[[ EXTRACTED DATA, beginning ]]

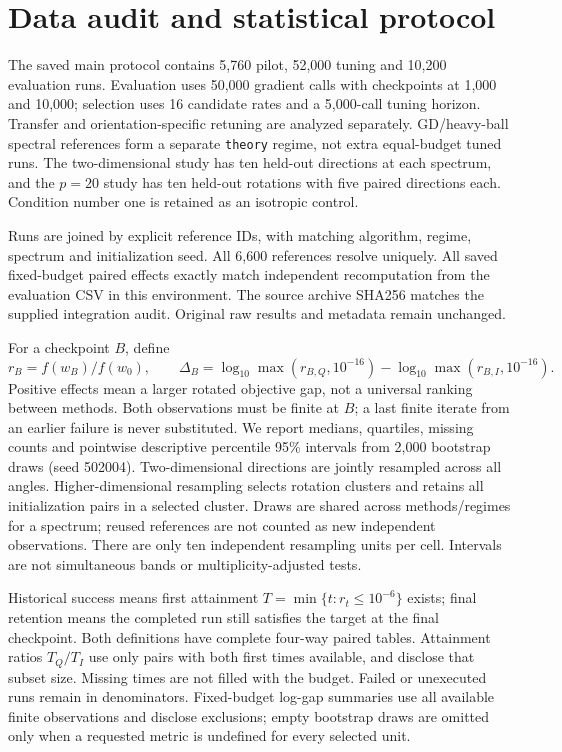 \documentclass[10pt,a4paper]{article}
\begin{document}
\section{Data audit and statistical protocol}
The saved main protocol contains 5,760 pilot, 52,000 tuning and 10,200 evaluation
runs. Evaluation uses 50,000 gradient calls with checkpoints at 1,000 and 10,000;
selection uses 16 candidate rates and a 5,000-call tuning horizon. Transfer and
orientation-specific retuning are analyzed separately. GD/heavy-ball spectral
references form a separate \texttt{theory} regime, not extra equal-budget tuned runs.
The two-dimensional study has ten held-out directions at each spectrum,
and the $p=20$ study has ten held-out rotations with five paired directions each.
Condition number one is retained as an isotropic control.

Runs are joined by explicit reference IDs, with matching algorithm, regime,
spectrum and initialization seed. All 6,600 references resolve uniquely.
All saved fixed-budget paired effects exactly match independent recomputation
from the evaluation CSV in this environment. The source archive SHA256 matches
the supplied integration audit. Original raw results and metadata remain unchanged.

For a checkpoint $B$, define
\[
 r_B=f(w_B)/f(w_0),\qquad
 \Delta_B=\log_{10}\max(r_{B,Q},10^{-16})-
           \log_{10}\max(r_{B,I},10^{-16}).
\]
Positive effects mean a larger rotated objective gap, not a universal ranking
between methods. Both observations must be finite at $B$; a last finite iterate
from an earlier failure is never substituted. We report medians, quartiles,
missing counts and pointwise descriptive percentile 95\% intervals from 2,000
bootstrap draws (seed 502004). Two-dimensional directions are jointly resampled
across all angles. Higher-dimensional resampling selects rotation clusters and
retains all initialization pairs in a selected cluster. Draws are shared across
methods/regimes for a spectrum; reused references are not counted as new
independent observations. There are only ten independent resampling units per
cell. Intervals are not simultaneous bands or multiplicity-adjusted tests.

Historical success means first attainment $T=\min\{t:r_t\le10^{-6}\}$ exists;
final retention means the completed run still satisfies the target at the final
checkpoint. Both definitions have complete four-way paired tables. Attainment
ratios $T_Q/T_I$ use only pairs with both first times available, and disclose that
subset size. Missing times are not filled with the budget. Failed or unexecuted
runs remain in denominators. Fixed-budget log-gap summaries use all available
finite observations and disclose exclusions; empty bootstrap draws are omitted
only when a requested metric is undefined for every selected unit.
\end{document}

[[ EXTRACTED DATA, end ]]

__REQUIRED ACTION__
Using the data above, repeat exactly the lines that begin at the line with "missing counts and" and end at the line with "cell. Intervals are", both ends included.

__FINISHED EXERCISE__
missing counts and pointwise descriptive percentile 95\% intervals from 2,000
bootstrap draws (seed 502004). Two-dimensional directions are jointly resampled
across all angles. Higher-dimensional resampling selects rotation clusters and
retains all initialization pairs in a selected cluster. Draws are shared across
methods/regimes for a spectrum; reused references are not counted as new
independent observations. There are only ten independent resampling units per
cell. Intervals are not simultaneous bands or multiplicity-adjusted tests.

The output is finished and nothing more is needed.